Note that if the exact value of a template argument cannot be known before actually executing the message, then it should not be a template and the mapping should be set with a coarser grained AccessOp (e.g. in this case, if account cannot be known in advance, then the AccessOp should cover the entire bank/balances prefix)

Mappings for builtin modules are set in genesis and can only be updated via governance. If governance messages themselves have wrong mappings set, the chain may never be recovered, so for safety we will switch to the old sequential execution mode whenever there are governance messages in a block.

Mappings for wasm contracts’ execute endpoints can be kept coarse-grained for now, with the following AccessOps definition (in order):

Ante handler related ops
Read from wasm store for contract address (load contract code and metadata)
Read from Any (potential queries during contract execution)
Write to Any (potential messages in contract responses)

It might be possible to make this finer-grained if we have the capability to automatically inspect contract code upon submission and derive its access patterns, but it is out-of-scope for the purpose of this document.

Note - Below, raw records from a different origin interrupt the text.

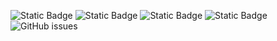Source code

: ![Static Badge](https://img.shields.io/badge/blacklists-60-000000) ![Static Badge](https://img.shields.io/badge/blacklisted-3066341-cc0000) ![Static Badge](https://img.shields.io/badge/whitelisted-2243-00CC00) ![Static Badge](https://img.shields.io/badge/streaming_blacklist-28107-000000) ![GitHub issues](https://img.shields.io/github/issues/fabriziosalmi/blacklists)

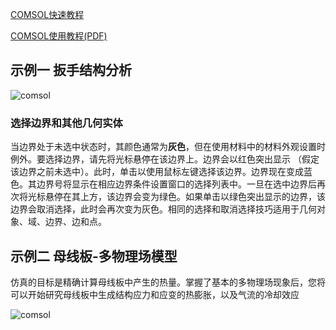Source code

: [COMSOL快速教程](https://cn.comsol.com/video/basics-comsol-multiphysics-18-minutes)

[COMSOL使用教程(PDF)](https://cdn.comsol.com/translated-documentation/cn/5.3/COMSOLMultiphysics%E7%AE%80%E4%BB%8B.pdf)
## 示例一 扳手结构分析

![comsol](https://github.com/DINOREXNB/dinorexnb.github.io/blob/main/docs/images/comsol0.png?raw=true)

### 选择边界和其他几何实体

当边界处于未选中状态时，其颜色通常为**灰色**，但在使用材料中的材料外观设置时例外。要选择边界，请先将光标悬停在该边界上。边界会以红色突出显示 （假定该边界之前未选中）。此时，单击以使用鼠标左键选择该边界。边界现在变成蓝色。其边界号将显示在相应边界条件设置窗口的选择列表中。一旦在选中边界后再次将光标悬停在其上方，该边界会变为绿色。如果单击以绿色突出显示的边界，该边界会取消选择，此时会再次变为灰色。相同的选择和取消选择技巧适用于几何对象、域、边界、边和点。

## 示例二 母线板-多物理场模型

仿真的目标是精确计算母线板中产生的热量。掌握了基本的多物理场现象后，您将可以开始研究母线板中生成结构应力和应变的热膨胀，以及气流的冷却效应

![comsol](https://github.com/DINOREXNB/dinorexnb.github.io/blob/main/docs/images/comsol1.png?raw=true)
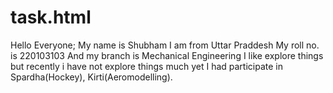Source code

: # task.html
Hello Everyone;
My name is Shubham
 I am from Uttar Praddesh
My roll no. is 220103103
And my branch is Mechanical Engineering
I like explore things but recently i have not explore things much yet
I had participate in Spardha(Hockey), Kirti(Aeromodelling).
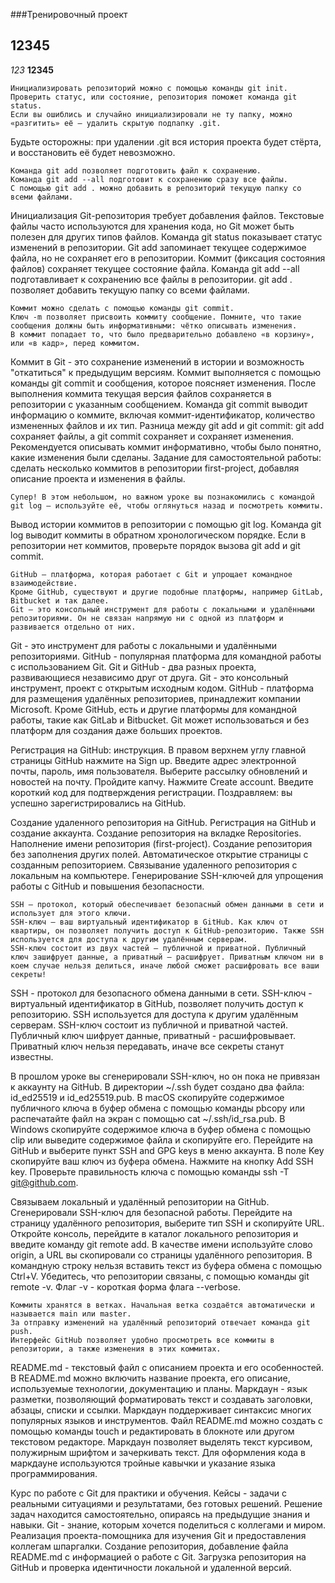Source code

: ###Тренировочный проект

12345
---
_123_
**12345**

    Инициализировать репозиторий можно с помощью команды git init.
    Проверить статус, или состояние, репозитория поможет команда git status.
    Если вы ошиблись и случайно инициализировали не ту папку, можно «разгитить» её — удалить скрытую подпапку .git.
Будьте осторожны: при удалении .git вся история проекта будет стёрта, и восстановить её будет невозможно.

    Команда git add позволяет подготовить файл к сохранению.
    Команда git add --all подготовит к сохранению сразу все файлы.
    С помощью git add . можно добавить в репозиторий текущую папку со всеми файлами.
Инициализация Git-репозитория требует добавления файлов.
    Текстовые файлы часто используются для хранения кода, но Git может быть полезен для других типов файлов.
    Команда git status показывает статус изменений в репозитории.
    Git add запоминает текущее содержимое файла, но не сохраняет его в репозитории.
    Коммит (фиксация состояния файлов) сохраняет текущее состояние файла.
    Команда git add --all подготавливает к сохранению все файлы в репозитории.
    git add . позволяет добавить текущую папку со всеми файлами.

    Коммит можно сделать с помощью команды git commit.
    Ключ -m позволяет присвоить коммиту сообщение. Помните, что такие сообщения должны быть информативными: чётко описывать изменения.
    В коммит попадает то, что было предварительно добавлено «в корзину», или «в кадр», перед коммитом.
Коммит в Git - это сохранение изменений в истории и возможность "откатиться" к предыдущим версиям.
    Коммит выполняется с помощью команды git commit и сообщения, которое поясняет изменения.
    После выполнения коммита текущая версия файлов сохраняется в репозитории с указанным сообщением.
    Команда git commit выводит информацию о коммите, включая коммит-идентификатор, количество измененных файлов и их тип.
    Разница между git add и git commit: git add сохраняет файлы, а git commit сохраняет и сохраняет изменения.
    Рекомендуется описывать коммит информативно, чтобы было понятно, какие изменения были сделаны.
    Задание для самостоятельной работы: сделать несколько коммитов в репозитории first-project, добавляя описание проекта и изменения в файлы.

    Супер! В этом небольшом, но важном уроке вы познакомились с командой git log — используйте её, чтобы оглянуться назад и посмотреть коммиты.
Вывод истории коммитов в репозитории с помощью git log.
    Команда git log выводит коммиты в обратном хронологическом порядке.
    Если в репозитории нет коммитов, проверьте порядок вызова git add и git commit.

    GitHub — платформа, которая работает с Git и упрощает командное взаимодействие.
    Кроме GitHub, существуют и другие подобные платформы, например GitLab, Bitbucket и так далее.
    Git — это консольный инструмент для работы с локальными и удалёнными репозиториями. Он не связан напрямую ни с одной из платформ и развивается отдельно от них.
Git - это инструмент для работы с локальными и удалёнными репозиториями.
    GitHub - популярная платформа для командной работы с использованием Git.
    Git и GitHub - два разных проекта, развивающиеся независимо друг от друга.
    Git - это консольный инструмент, проект с открытым исходным кодом.
    GitHub - платформа для размещения удалённых репозиториев, принадлежит компании Microsoft.
    Кроме GitHub, есть и другие платформы для командной работы, такие как GitLab и Bitbucket.
    Git может использоваться и без платформ для создания даже больших проектов.

Регистрация на GitHub: инструкция.
    В правом верхнем углу главной страницы GitHub нажмите на Sign up.
    Введите адрес электронной почты, пароль, имя пользователя.
    Выберите рассылку обновлений и новостей на почту.
    Пройдите капчу.
    Нажмите Create account.
    Введите короткий код для подтверждения регистрации.
    Поздравляем: вы успешно зарегистрировались на GitHub.

Создание удаленного репозитория на GitHub.
    Регистрация на GitHub и создание аккаунта.
    Создание репозитория на вкладке Repositories.
    Наполнение имени репозитория (first-project).
    Создание репозитория без заполнения других полей.
    Автоматическое открытие страницы с созданным репозиторием.
    Связывание удаленного репозитория с локальным на компьютере.
    Генерирование SSH-ключей для упрощения работы с GitHub и повышения безопасности.

    SSH — протокол, который обеспечивает безопасный обмен данными в сети и использует для этого ключи.
    SSH-ключ — ваш виртуальный идентификатор в GitHub. Как ключ от квартиры, он позволяет получить доступ к GitHub-репозиторию. Также SSH используется для доступа к другим удалённым серверам.
    SSH-ключ состоит из двух частей — публичной и приватной. Публичный ключ зашифрует данные, а приватный — расшифрует. Приватным ключом ни в коем случае нельзя делиться, иначе любой сможет расшифровать все ваши секреты!
SSH - протокол для безопасного обмена данными в сети.
    SSH-ключ - виртуальный идентификатор в GitHub, позволяет получить доступ к репозиторию.
    SSH используется для доступа к другим удалённым серверам.
    SSH-ключ состоит из публичной и приватной частей.
    Публичный ключ шифрует данные, приватный - расшифровывает.
    Приватный ключ нельзя передавать, иначе все секреты станут известны.

В прошлом уроке вы сгенерировали SSH-ключ, но он пока не привязан к аккаунту на GitHub.
    В директории ~/.ssh будет создано два файла: id_ed25519 и id_ed25519.pub.
    В macOS скопируйте содержимое публичного ключа в буфер обмена с помощью команды pbcopy или распечатайте файл на экран с помощью cat ~/.ssh/id_rsa.pub.
    В Windows скопируйте содержимое ключа в буфер обмена с помощью clip или выведите содержимое файла и скопируйте его.
    Перейдите на GitHub и выберите пункт SSH and GPG keys в меню аккаунта.
    В поле Key скопируйте ваш ключ из буфера обмена.
    Нажмите на кнопку Add SSH key.
    Проверьте правильность ключа с помощью команды ssh -T git@github.com.

Связываем локальный и удалённый репозитории на GitHub.
    Сгенерировали SSH-ключ для безопасной работы.
    Перейдите на страницу удалённого репозитория, выберите тип SSH и скопируйте URL.
    Откройте консоль, перейдите в каталог локального репозитория и введите команду git remote add.
    В качестве имени используйте слово origin, а URL вы скопировали со страницы удалённого репозитория.
    В командную строку нельзя вставить текст из буфера обмена с помощью Ctrl+V.
    Убедитесь, что репозитории связаны, с помощью команды git remote -v.
    Флаг -v - короткая форма флага --verbose.

    Коммиты хранятся в ветках. Начальная ветка создаётся автоматически и называется main или master.
    За отправку изменений на удалённый репозиторий отвечает команда git push.
    Интерфейс GitHub позволяет удобно просмотреть все коммиты в репозитории, а также изменения в этих коммитах.

README.md - текстовый файл с описанием проекта и его особенностей.
В README.md можно включить название проекта, его описание, используемые технологии, документацию и планы.
Маркдаун - язык разметки, позволяющий форматировать текст и создавать заголовки, абзацы, списки и ссылки.
Маркдаун поддерживает синтаксис многих популярных языков и инструментов.
Файл README.md можно создать с помощью команды touch и редактировать в блокноте или другом текстовом редакторе.
Маркдаун позволяет выделять текст курсивом, полужирным шрифтом и зачеркивать текст.
Для оформления кода в маркдауне используются тройные кавычки и указание языка программирования.

Курс по работе с Git для практики и обучения.
    Кейсы - задачи с реальными ситуациями и результатами, без готовых решений.
    Решение задач находится самостоятельно, опираясь на предыдущие знания и навыки.
    Git - знание, которым хочется поделиться с коллегами и миром.
    Реализация проекта-помощника для изучения Git и предоставления коллегам шпаргалки.
    Создание репозитория, добавление файла README.md с информацией о работе с Git.
    Загрузка репозитория на GitHub и проверка идентичности локальной и удаленной версий.



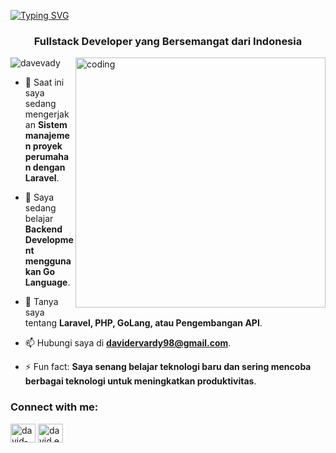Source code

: [![Typing SVG](https://readme-typing-svg.demolab.com?font=Fira+Code&pause=1000&color=DE75F7&width=600&lines=Hai%2C+selamat+datang!;Lihat+portofolio+saya+di+davevady.github.io)](https://git.io/typing-svg)

<h3 align="center">Fullstack Developer yang Bersemangat dari Indonesia</h3>
<img align="right" alt="coding" width="400" src="https://cdn.dribbble.com/users/720825/screenshots/3253310/slim-jim-_dribbble_-_800x600_.gif">

<p align="left"> <img src="https://komarev.com/ghpvc/?username=davevady&label=Profile%20views&color=0e75b6&style=flat" alt="davevady" /> </p>

- 🔭 Saat ini saya sedang mengerjakan **Sistem manajemen proyek perumahan dengan Laravel**.

- 🌱 Saya sedang belajar **Backend Development menggunakan Go Language**.

- 💬 Tanya saya tentang **Laravel, PHP, GoLang, atau Pengembangan API**.

- 📫 Hubungi saya di **davidervardy98@gmail.com**.

- ⚡ Fun fact: **Saya senang belajar teknologi baru dan sering mencoba berbagai teknologi untuk meningkatkan produktivitas**.

<h3 align="left">Connect with me:</h3>
<p align="left">
<a href="https://linkedin.com/in/david-ervardy" target="blank"><img align="center" src="https://raw.githubusercontent.com/rahuldkjain/github-profile-readme-generator/master/src/images/icons/Social/linked-in-alt.svg" alt="david-ervardy" height="30" width="40" /></a>
<a href="https://instagram.com/david.ervrdy" target="blank"><img align="center" src="https://raw.githubusercontent.com/rahuldkjain/github-profile-readme-generator/master/src/images/icons/Social/instagram.svg" alt="david.ervrdy" height="30" width="40" /></a>
</p>
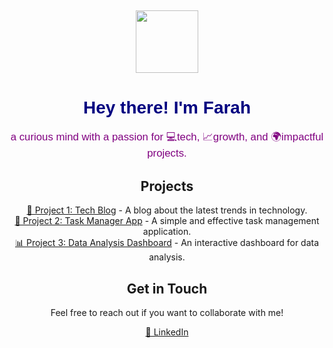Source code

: ## 

<!-- Advanced Gen Z Style README.md for GitHub -->

<!-- HTML content -->
<div align="center">
  <img src="https://media.giphy.com/media/hvRJCLFzcasrR4ia7z/giphy.gif" width="100"/>
  <h1 style="color: navy; font-family: 'Comic Sans MS', cursive, sans-serif;">Hey there! I'm Farah </h1>
  <p style="color: purple; font-size: 1.2em; font-family: 'Comic Sans MS', cursive, sans-serif;">a curious mind with a passion for 💻tech, 📈growth, and 🌍impactful projects.</p>


<!-- Projects section -->
<div align="center">
  <h2 class="section-header">Projects</h2>
  <ul style="list-style-type: none; padding: 0;">
    <a href="https://github.com/Farah/project1" class="link">🚀 Project 1: Tech Blog</a> - A blog about the latest trends in technology.</li>
      <br>
    <a href="https://github.com/Farah/project2" class="link">📱 Project 2: Task Manager App</a> - A simple and effective task management application.</li>
      <br>
    <a href="https://github.com/Farah/project3" class="link">📊 Project 3: Data Analysis Dashboard</a> - An interactive dashboard for data analysis.</li>
  </ul>
</div>

<!-- Contact section -->
<div align="center">
  <h2 class="section-header">Get in Touch</h2>
  <p>Feel free to reach out if you want to collaborate with me!</p>
  <a href="https://www.linkedin.com/in/farah-salsabila" class="link">🔗 LinkedIn</a>
</div>


<!--
**farahsalsabilahalo/farahsalsabilahalo** is a ✨ _special_ ✨ repository because its `README.md` (this file) appears on your GitHub profile.

Here are some ideas to get you started:

- 🔭 I’m currently working on ...
- 🌱 I’m currently learning ...
- 👯 I’m looking to collaborate on ...
- 🤔 I’m looking for help with ...
- 💬 Ask me about ...
- 📫 How to reach me: ...
- 😄 Pronouns: ...
- ⚡ Fun fact: ...
-->
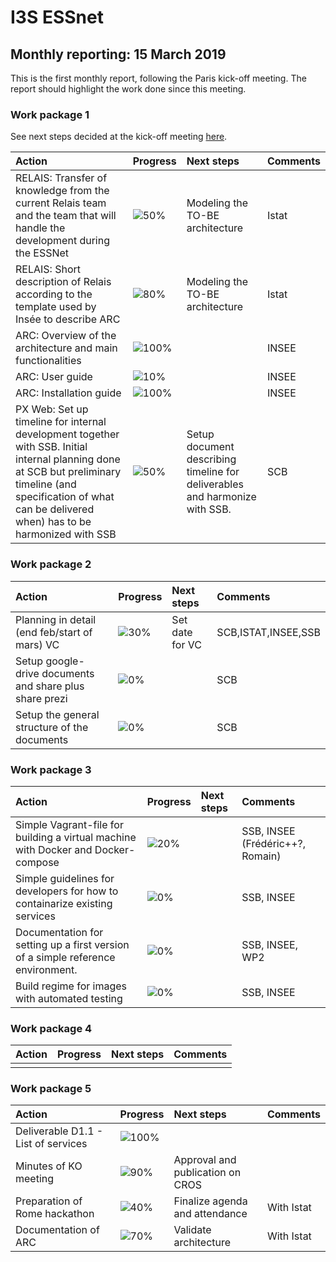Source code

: # I3S ESSnet

## Monthly reporting: 15 March 2019

This is the first monthly report, following the Paris kick-off meeting. The report should highlight the work done since this meeting.


### Work package 1

See next steps decided at the kick-off meeting [here](https://i3s-essnet.github.io/Documents/ko-meeting/next-steps-wp1.html).

| Action  | Progress | Next steps | Comments |
|:--|:--|:--|:--|
| RELAIS: Transfer of knowledge from the current Relais team and the team that will handle the development during the ESSNet | ![50%](http://progressed.io/bar/50) | Modeling the TO-BE architecture | Istat |
| RELAIS: Short description of Relais according to the template used by Insée to describe ARC| ![80%](http://progressed.io/bar/80) | Modeling the TO-BE architecture | Istat |
| ARC: Overview of the architecture and main functionalities | ![100%](http://progressed.io/bar/100) | | INSEE |
| ARC: User guide | ![10%](http://progressed.io/bar/10) | | INSEE |
| ARC: Installation guide | ![100%](http://progressed.io/bar/100) | | INSEE |
| PX Web: Set up timeline for internal development together with SSB. Initial internal planning done at SCB but preliminary timeline (and specification of what can be delivered when) has to be harmonized with SSB | ![50%](http://progressed.io/bar/100) | Setup document describing timeline for deliverables and harmonize with SSB.| SCB |


### Work package 2

| Action  | Progress | Next steps | Comments |
|:--|:--|:--|:--|
|Planning in detail (end feb/start of mars) VC|![30%](http://progressed.io/bar/30)|Set date for VC|SCB,ISTAT,INSEE,SSB|
|Setup google-drive documents and share plus share prezi|![0%](http://progressed.io/bar/0)||SCB|
|Setup the general structure of the documents|![0%](http://progressed.io/bar/0)||SCB|


### Work package 3

| Action  | Progress | Next steps | Comments |
|:--|:--|:--|:--|
|Simple Vagrant-file for building a virtual machine with Docker and Docker-compose|![20%](http://progressed.io/bar/20)||SSB, INSEE (Frédéric++?, Romain)|
|Simple guidelines for developers for how to containarize existing services|![0%](http://progressed.io/bar/0)||SSB, INSEE|
|Documentation for setting up a first version of a simple reference environment. |![0%](http://progressed.io/bar/0)||SSB, INSEE, WP2|
|Build regime for images with automated testing|![0%](http://progressed.io/bar/0)||SSB, INSEE|

### Work package 4

| Action  | Progress | Next steps | Comments |
|:--|:--|:--|:--|
|  |  |  |  |


### Work package 5

| Action  | Progress | Next steps | Comments |
|:--|:--|:--|:--|
| Deliverable D1.1 - List of services | ![100%](http://progressed.io/bar/100) |  |  |
| Minutes of KO meeting | ![90%](http://progressed.io/bar/90) | Approval and publication on CROS |  |
| Preparation of Rome hackathon | ![40%](http://progressed.io/bar/30) | Finalize agenda and attendance | With Istat |
| Documentation of ARC | ![70%](http://progressed.io/bar/70) | Validate architecture | With Istat |
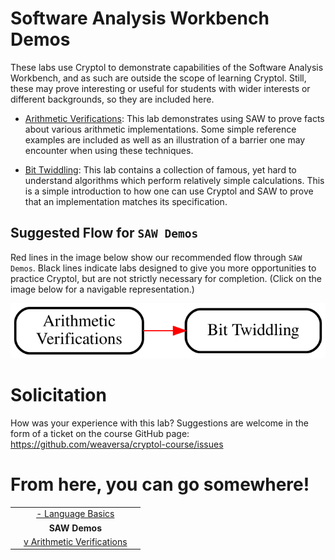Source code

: # Software Analysis Workbench Demos

These labs use Cryptol to demonstrate capabilities of the Software
Analysis Workbench, and as such are outside the scope of learning
Cryptol. Still, these may prove interesting or useful for students
with wider interests or different backgrounds, so they are included
here.

* [Arithmetic
  Verifications](./ArithmeticVerifications/ArithmeticVerifications.md):
  This lab demonstrates using SAW to prove facts about various
  arithmetic implementations. Some simple reference examples are
  included as well as an illustration of a barrier one may encounter
  when using these techniques.

* [Bit Twiddling](./Bittwiddling/Bittwiddling.md): This lab
   contains a collection of famous, yet hard to understand algorithms
   which perform relatively simple calculations. This is a simple
   introduction to how one can use Cryptol and SAW to prove that an
   implementation matches its specification.

## Suggested Flow for `SAW Demos`

Red lines in the image below show our recommended flow through
`SAW Demos`. Black lines indicate labs designed to give you more
opportunities to practice Cryptol, but are not strictly necessary
for completion. (Click on the image below for a navigable
representation.)

[![Suggested Flow for SAW Demos](../../../misc/SAWDemos.gv.svg)](../../../misc/SAWDemos.gv.svg)


# Solicitation

How was your experience with this lab? Suggestions are welcome in the
form of a ticket on the course GitHub page:
https://github.com/weaversa/cryptol-course/issues

# From here, you can go somewhere!

||||
|-:|:-:|-|
|| [ - Language Basics ](../../Language/Basics.md) ||
|| **SAW Demos** ||
|| [ v Arithmetic Verifications ]( ./ArithmeticVerifications/ArithmeticVerifications.md ) ||

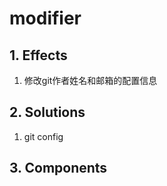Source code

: # modifier

## 1. **Effects**

1. 修改git作者姓名和邮箱的配置信息

## 2. **Solutions**

1. git config

## 3. **Components**
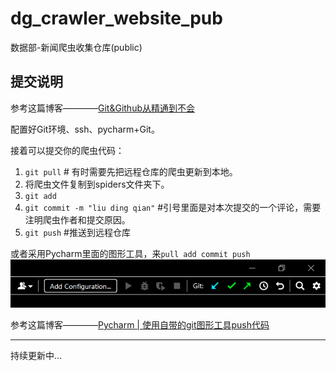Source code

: # dg_crawler_website_pub

数据部-新闻爬虫收集仓库(public)

## 提交说明

参考这篇博客————[Git&Github从精通到不会](https://zhuanlan.zhihu.com/p/392095155)

配置好Git环境、ssh、pycharm+Git。

接着可以提交你的爬虫代码：

1. `git pull` # 有时需要先把远程仓库的爬虫更新到本地。
2. 将爬虫文件复制到spiders文件夹下。
3. `git add`
4. `git commit -m "liu ding qian"` #引号里面是对本次提交的一个评论，需要注明爬虫作者和提交原因。
5. `git push` #推送到远程仓库

或者采用Pycharm里面的图形工具，来`pull add commit push`
![img.png](img.png)

参考这篇博客————[Pycharm | 使用自带的git图形工具push代码](https://blog.csdn.net/m0_46156900/article/details/121857440)
___
持续更新中...
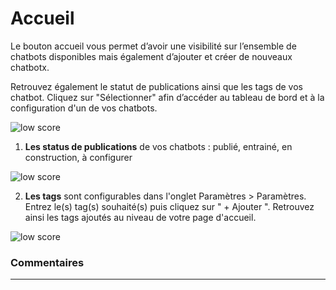 # Accueil

Le bouton accueil vous permet d’avoir une visibilité sur l’ensemble de chatbots disponibles mais également d’ajouter et créer de nouveaux chatbotx.

Retrouvez également le statut de publications ainsi que les tags de vos chatbot. Cliquez sur "Sélectionner" afin d’accéder au tableau de bord et à la configuration d'un de vos chatbots.

<div class="image_center">
  <img :src="$withBase('/assets/img/fr/page_accueil/page1.png')" alt="low score">
</div>


1. **Les status de publications** de vos chatbots : publié, entrainé, en construction, à configurer

<div class="image_center">
  <img :src="$withBase('/assets/img/fr/page_accueil/page2.png')" alt="low score">
</div>


2. **Les tags** sont configurables dans l'onglet Paramètres > Paramètres. Entrez le(s) tag(s) souhaité(s) puis cliquez sur " + Ajouter ". Retrouvez ainsi les tags ajoutés au niveau de votre page d'accueil.

<div class="image_center">
  <img :src="$withBase('/assets/img/fr/page_accueil/page3.png')" alt="low score">
</div>

### Commentaires
---

<Commentaire />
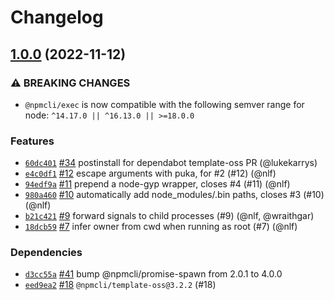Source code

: # Changelog

## [1.0.0](https://github.com/npm/exec/compare/v0.0.1...v1.0.0) (2022-11-12)

### ⚠️ BREAKING CHANGES

* `@npmcli/exec` is now compatible with the following semver range for node: `^14.17.0 || ^16.13.0 || >=18.0.0`

### Features

* [`60dc401`](https://github.com/npm/exec/commit/60dc401552d04402c75ff840b3212fa0a99784b6) [#34](https://github.com/npm/exec/pull/34) postinstall for dependabot template-oss PR (@lukekarrys)
* [`e4c0df1`](https://github.com/npm/exec/commit/e4c0df17bdb8a16e5a38155deb3d92fd09d7cabf) [#12](https://github.com/npm/exec/pull/12) escape arguments with puka, for #2 (#12) (@nlf)
* [`94edf9a`](https://github.com/npm/exec/commit/94edf9a39a13ffbb93c6a87219ffaf5fef95c84f) [#11](https://github.com/npm/exec/pull/11) prepend a node-gyp wrapper, closes #4 (#11) (@nlf)
* [`980a460`](https://github.com/npm/exec/commit/980a4601c0e136a373e4f9d7ca6198c60dac4374) [#10](https://github.com/npm/exec/pull/10) automatically add node_modules/.bin paths, closes #3 (#10) (@nlf)
* [`b21c421`](https://github.com/npm/exec/commit/b21c421a96d34e30fcbc68efdc8147b2804b1788) [#9](https://github.com/npm/exec/pull/9) forward signals to child processes (#9) (@nlf, @wraithgar)
* [`18dcb59`](https://github.com/npm/exec/commit/18dcb5943b63a4d8252ec1860c3fd38c7c2532a5) [#7](https://github.com/npm/exec/pull/7) infer owner from cwd when running as root (#7) (@nlf)

### Dependencies

* [`d3cc55a`](https://github.com/npm/exec/commit/d3cc55ad685353f7126e49d6988be98e71045844) [#41](https://github.com/npm/exec/pull/41) bump @npmcli/promise-spawn from 2.0.1 to 4.0.0
* [`eed9ea2`](https://github.com/npm/exec/commit/eed9ea24006f89b5111109c67cfd8393cc344310) [#18](https://github.com/npm/exec/pull/18) `@npmcli/template-oss@3.2.2` (#18)
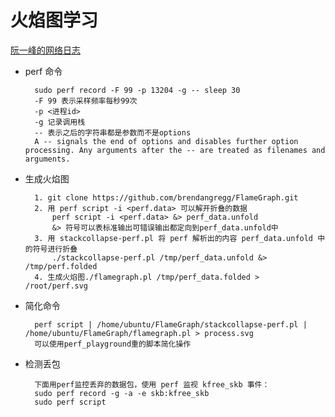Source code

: # 火焰图学习

[阮一峰的网络日志](https://www.ruanyifeng.com/blog/2017/09/flame-graph.html)

* perf 命令

        sudo perf record -F 99 -p 13204 -g -- sleep 30
        -F 99 表示采样频率每秒99次
        -p <进程id>
        -g 记录调用栈
        -- 表示之后的字符串都是参数而不是options
        A -- signals the end of options and disables further option processing. Any arguments after the -- are treated as filenames and arguments.

* 生成火焰图

        1. git clone https://github.com/brendangregg/FlameGraph.git
        2. 用 perf script -i <perf.data> 可以解开折叠的数据
            perf script -i <perf.data> &> perf_data.unfold
            &> 符号可以表标准输出可错误输出都定向到perf_data.unfold中
        3. 用 stackcollapse-perf.pl 将 perf 解析出的内容 perf_data.unfold 中的符号进行折叠
            ./stackcollapse-perf.pl /tmp/perf_data.unfold &> /tmp/perf.folded
        4. 生成火焰图./flamegraph.pl /tmp/perf_data.folded > /root/perf.svg

* 简化命令

        perf script | /home/ubuntu/FlameGraph/stackcollapse-perf.pl | /home/ubuntu/FlameGraph/flamegraph.pl > process.svg
        可以使用perf_playground重的脚本简化操作

* 检测丢包

        下面用perf监控丢弃的数据包，使用 perf 监视 kfree_skb 事件：
        sudo perf record -g -a -e skb:kfree_skb
        sudo perf script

TODO: mappings for EVM/SolanaVM contracts once those modules are finalized

Validation

To prevent bugs or human errors during mapping setting from damaging the chain, the Context object for each message will also keep a step counter that’s incremented whenever it signals one completion. The resource stores can then use this step counter to validate if the access request is for the correct step, and panic if not. If the validation fails, it means that the access mapping for that particular transaction is wrong and needs to be updated before messages for that type can be processed.